Department of Biomechanical Engineering, University of Twente, Drienerlolaan 5, 7500 AE, Enschede, the Netherlands.
Orthopaedic Research Laboratory, Radboud University Medical Center, Geert Grooteplein-Zuid 10, 6525 GA, Nijmegen, the Netherlands.
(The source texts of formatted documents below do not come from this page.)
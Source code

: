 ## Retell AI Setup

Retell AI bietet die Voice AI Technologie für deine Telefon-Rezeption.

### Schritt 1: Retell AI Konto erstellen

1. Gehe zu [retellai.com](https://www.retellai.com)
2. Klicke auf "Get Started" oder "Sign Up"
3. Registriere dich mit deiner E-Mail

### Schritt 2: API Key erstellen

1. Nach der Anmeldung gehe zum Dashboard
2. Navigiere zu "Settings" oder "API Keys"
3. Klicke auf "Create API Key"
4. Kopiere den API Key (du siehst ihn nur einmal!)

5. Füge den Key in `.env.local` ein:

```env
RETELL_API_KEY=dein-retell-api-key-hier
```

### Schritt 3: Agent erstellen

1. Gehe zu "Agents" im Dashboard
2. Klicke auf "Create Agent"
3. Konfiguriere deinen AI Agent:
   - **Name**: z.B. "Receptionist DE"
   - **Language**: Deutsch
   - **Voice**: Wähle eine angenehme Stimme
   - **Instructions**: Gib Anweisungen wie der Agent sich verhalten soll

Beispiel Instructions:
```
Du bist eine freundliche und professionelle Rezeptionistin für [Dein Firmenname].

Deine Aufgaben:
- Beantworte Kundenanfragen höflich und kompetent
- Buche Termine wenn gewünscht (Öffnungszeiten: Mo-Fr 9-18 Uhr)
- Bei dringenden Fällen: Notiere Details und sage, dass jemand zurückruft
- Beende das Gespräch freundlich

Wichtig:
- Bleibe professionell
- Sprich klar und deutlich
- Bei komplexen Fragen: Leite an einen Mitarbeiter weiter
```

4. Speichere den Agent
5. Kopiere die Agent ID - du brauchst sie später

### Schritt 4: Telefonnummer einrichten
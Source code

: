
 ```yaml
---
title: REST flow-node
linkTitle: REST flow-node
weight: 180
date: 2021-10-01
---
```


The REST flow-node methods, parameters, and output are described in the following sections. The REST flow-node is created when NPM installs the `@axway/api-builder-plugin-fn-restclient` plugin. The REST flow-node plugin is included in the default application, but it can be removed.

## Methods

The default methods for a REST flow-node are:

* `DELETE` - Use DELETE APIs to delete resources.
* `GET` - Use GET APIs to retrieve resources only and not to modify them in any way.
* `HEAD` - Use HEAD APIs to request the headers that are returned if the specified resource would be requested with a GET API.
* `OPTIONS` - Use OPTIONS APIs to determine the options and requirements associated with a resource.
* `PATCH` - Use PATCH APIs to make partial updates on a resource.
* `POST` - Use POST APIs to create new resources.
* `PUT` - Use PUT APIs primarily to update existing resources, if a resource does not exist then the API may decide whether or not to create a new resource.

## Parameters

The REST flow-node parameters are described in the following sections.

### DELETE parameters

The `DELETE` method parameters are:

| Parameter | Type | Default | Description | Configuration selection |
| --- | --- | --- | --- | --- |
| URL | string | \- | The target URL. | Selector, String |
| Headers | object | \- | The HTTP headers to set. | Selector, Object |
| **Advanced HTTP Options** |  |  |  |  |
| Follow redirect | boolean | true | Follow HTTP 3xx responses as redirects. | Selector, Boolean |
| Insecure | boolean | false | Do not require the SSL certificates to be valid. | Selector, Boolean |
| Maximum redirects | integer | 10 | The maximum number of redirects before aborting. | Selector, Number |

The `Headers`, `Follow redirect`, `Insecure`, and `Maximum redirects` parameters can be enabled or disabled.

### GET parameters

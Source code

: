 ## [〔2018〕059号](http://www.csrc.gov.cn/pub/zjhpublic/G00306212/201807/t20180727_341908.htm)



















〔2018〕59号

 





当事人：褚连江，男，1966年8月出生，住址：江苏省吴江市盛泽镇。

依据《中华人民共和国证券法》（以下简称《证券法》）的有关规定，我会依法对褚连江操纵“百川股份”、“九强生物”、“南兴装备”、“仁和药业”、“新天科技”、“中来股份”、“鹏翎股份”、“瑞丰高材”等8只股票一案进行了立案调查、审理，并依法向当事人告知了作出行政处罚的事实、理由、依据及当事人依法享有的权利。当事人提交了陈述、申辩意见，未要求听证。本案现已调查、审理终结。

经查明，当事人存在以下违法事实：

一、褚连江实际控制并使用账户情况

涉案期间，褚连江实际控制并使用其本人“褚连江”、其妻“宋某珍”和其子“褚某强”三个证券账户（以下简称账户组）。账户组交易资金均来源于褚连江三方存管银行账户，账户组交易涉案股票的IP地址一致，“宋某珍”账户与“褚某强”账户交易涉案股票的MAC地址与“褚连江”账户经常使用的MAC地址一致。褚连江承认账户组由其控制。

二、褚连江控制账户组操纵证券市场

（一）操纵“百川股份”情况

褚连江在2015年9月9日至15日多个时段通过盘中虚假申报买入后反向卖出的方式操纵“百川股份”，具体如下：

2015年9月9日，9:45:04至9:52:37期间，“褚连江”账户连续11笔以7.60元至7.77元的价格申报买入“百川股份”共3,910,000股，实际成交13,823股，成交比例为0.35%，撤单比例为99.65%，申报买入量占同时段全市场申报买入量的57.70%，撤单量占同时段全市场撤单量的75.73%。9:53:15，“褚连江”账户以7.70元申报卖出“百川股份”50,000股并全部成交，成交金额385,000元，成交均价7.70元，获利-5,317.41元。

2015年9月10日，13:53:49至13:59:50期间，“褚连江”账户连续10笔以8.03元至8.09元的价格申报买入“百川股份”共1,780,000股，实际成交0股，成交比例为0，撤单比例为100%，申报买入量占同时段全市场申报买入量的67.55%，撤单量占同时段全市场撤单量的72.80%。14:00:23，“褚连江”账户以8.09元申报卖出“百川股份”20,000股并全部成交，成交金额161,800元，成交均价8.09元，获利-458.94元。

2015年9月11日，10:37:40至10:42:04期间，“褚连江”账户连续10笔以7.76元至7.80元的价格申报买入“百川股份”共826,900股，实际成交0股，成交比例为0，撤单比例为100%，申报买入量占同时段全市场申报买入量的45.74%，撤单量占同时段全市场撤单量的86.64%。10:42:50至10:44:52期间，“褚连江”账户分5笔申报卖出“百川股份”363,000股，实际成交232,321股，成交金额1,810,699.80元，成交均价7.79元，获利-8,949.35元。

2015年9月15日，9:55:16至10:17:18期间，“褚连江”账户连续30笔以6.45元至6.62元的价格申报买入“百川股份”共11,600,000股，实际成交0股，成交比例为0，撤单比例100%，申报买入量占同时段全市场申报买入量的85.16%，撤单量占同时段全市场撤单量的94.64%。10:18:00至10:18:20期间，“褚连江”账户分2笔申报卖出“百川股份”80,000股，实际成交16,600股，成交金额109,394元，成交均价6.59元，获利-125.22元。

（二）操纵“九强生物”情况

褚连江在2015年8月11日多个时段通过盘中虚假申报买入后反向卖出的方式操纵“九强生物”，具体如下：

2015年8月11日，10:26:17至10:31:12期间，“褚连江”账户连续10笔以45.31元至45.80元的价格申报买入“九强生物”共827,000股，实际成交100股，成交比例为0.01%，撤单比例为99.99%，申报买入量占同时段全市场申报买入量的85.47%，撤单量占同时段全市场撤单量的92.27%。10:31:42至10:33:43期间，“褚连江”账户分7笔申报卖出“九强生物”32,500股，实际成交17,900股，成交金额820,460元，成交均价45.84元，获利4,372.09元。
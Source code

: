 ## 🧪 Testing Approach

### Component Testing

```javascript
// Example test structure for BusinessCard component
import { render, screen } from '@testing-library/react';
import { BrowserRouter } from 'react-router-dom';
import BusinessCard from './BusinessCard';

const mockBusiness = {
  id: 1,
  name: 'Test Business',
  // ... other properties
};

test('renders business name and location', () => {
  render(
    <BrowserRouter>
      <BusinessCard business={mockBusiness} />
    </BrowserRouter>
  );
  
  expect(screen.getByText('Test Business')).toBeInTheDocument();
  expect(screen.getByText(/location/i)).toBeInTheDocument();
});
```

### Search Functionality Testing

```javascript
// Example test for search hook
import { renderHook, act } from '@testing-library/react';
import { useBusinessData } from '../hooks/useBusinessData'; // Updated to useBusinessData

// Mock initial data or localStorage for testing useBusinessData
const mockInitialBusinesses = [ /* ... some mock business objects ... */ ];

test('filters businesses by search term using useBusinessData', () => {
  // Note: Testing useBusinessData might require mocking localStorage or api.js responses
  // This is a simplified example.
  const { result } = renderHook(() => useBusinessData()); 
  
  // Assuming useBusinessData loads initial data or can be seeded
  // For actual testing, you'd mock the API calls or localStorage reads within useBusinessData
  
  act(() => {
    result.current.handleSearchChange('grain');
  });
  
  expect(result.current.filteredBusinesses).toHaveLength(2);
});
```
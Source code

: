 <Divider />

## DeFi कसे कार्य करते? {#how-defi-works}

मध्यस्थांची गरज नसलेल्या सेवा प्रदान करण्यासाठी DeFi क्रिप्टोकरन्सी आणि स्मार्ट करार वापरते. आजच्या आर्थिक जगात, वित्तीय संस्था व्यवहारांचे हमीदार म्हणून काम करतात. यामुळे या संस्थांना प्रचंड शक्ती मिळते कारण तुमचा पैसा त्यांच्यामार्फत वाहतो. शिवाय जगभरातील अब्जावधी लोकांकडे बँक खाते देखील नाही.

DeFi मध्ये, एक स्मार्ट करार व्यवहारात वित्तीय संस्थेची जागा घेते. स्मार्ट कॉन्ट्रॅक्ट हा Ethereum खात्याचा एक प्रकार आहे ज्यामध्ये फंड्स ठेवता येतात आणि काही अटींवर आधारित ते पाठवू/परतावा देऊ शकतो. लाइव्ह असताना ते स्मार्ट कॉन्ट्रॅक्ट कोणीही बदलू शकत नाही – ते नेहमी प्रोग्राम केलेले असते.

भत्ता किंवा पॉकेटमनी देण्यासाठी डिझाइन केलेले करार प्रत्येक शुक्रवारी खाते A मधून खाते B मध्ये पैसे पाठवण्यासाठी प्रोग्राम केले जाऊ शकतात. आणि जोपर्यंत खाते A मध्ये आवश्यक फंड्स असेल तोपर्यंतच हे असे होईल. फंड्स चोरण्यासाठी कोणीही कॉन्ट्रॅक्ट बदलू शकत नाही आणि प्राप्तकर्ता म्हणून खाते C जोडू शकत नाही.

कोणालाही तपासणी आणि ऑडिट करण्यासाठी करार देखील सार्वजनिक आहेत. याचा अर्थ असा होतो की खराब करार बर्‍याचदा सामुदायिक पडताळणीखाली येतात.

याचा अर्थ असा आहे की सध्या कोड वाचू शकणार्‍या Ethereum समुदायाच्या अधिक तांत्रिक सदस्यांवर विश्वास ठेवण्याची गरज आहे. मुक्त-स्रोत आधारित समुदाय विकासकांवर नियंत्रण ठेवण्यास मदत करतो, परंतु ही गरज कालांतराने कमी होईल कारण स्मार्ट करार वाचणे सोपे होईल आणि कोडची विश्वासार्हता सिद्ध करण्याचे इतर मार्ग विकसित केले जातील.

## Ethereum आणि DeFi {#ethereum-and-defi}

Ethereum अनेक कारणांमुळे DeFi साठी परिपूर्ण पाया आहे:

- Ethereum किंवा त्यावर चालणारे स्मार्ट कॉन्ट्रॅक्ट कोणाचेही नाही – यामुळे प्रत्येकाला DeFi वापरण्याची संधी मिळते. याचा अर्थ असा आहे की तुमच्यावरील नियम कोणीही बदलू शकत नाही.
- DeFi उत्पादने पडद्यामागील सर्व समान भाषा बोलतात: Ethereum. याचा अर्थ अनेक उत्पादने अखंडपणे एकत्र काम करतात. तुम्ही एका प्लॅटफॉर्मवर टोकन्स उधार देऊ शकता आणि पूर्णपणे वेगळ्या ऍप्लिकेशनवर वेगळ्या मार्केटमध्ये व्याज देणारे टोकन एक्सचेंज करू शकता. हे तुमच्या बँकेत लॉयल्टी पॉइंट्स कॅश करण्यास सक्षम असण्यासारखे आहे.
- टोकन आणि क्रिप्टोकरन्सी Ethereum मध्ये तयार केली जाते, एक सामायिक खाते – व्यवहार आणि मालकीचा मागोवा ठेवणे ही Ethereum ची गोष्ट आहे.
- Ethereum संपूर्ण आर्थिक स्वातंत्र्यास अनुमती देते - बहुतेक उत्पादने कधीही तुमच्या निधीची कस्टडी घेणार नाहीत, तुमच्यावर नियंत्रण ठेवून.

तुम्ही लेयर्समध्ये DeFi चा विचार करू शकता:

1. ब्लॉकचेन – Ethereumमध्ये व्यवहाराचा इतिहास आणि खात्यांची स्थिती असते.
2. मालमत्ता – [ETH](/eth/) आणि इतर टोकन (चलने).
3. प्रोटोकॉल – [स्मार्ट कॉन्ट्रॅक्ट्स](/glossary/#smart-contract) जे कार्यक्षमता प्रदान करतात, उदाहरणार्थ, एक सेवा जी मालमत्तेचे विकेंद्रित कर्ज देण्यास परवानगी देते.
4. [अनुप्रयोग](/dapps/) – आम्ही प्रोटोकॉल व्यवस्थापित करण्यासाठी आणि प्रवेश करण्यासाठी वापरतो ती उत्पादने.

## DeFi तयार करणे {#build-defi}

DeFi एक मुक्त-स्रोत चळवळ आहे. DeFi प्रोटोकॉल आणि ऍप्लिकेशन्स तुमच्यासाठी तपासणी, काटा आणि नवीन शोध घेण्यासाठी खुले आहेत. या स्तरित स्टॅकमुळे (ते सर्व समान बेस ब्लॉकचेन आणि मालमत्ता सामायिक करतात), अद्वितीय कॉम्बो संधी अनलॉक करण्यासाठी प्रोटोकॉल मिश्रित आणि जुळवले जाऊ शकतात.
Med Biol Eng Comput. 2019 May;57(5):1015-1027. doi: 10.1007/s11517-018-1936-7. Epub 2018 Dec 5.
Patient-specific implant design and pre- and intra-operative planning is becoming increasingly important in the orthopaedic field. For clinical feasibility of these techniques, fast and accurate segmentation of bone structures from MRI is essential. However, manual segmentation is time intensive and subject to inter- and intra-observer variation. The challenge in developing automatic segmentation algorithms for MRI data mainly exists in the inhomogeneity problem and the low contrast among cortical bone and adjacent tissues. In this paper, we proposed a method for automatic segmentation of knee bone structures for MRI data with a 3D local intensity clustering-based level set and a novel approach to determine the cortical boundary utilizing the normal vector of the trabecular surface. Application to clinical imaging data shows that our method is robust to MRI inhomogeneity. In comparing our method to manual segmentation in 18 femurs and tibiae, we found a dice similarity coefficient (DSC) of 0.9611 ± 0.0052 for the femurs and 0.9591 ± 0.0173 for tibiae. The average surface distance error was 0.4649 ± 0.1430 mm for the femurs and 0.4712 ± 0.2113 mm for the tibiae. The results of the automatic technique thus strongly corresponded to the manual segmentation using less than 3% of the time and with virtually no workload. Graphical abstract ᅟ.
患者特异性植入物设计以及术前和术中规划在骨科领域变得越来越重要。对于这些技术的临床可行性,从 MRI 快速准确地分割骨结构是必不可少的。然而,手动分割既费时又费力,并且存在观察者内和观察者间的差异。在开发用于 MRI 数据的自动分割算法方面的挑战主要存在于不均匀性问题以及皮质骨和相邻组织之间的对比度低的问题。在本文中,我们提出了一种基于 3D 局部强度聚类水平集的 MRI 数据膝关节骨结构自动分割方法,以及一种利用小梁表面法向量确定皮质边界的新方法。对临床成像数据的应用表明,我们的方法对 MRI 不均匀性具有鲁棒性。在将我们的方法与 18 个股骨和胫骨的手动分割进行比较时,我们发现股骨的骰子相似系数(DSC)为 0.9611±0.0052,胫骨为 0.9591±0.0173。股骨的平均表面距离误差为 0.4649±0.1430mm,胫骨为 0.4712±0.2113mm。因此,自动技术的结果与手动分割非常吻合,用时不到 3%,几乎没有工作量。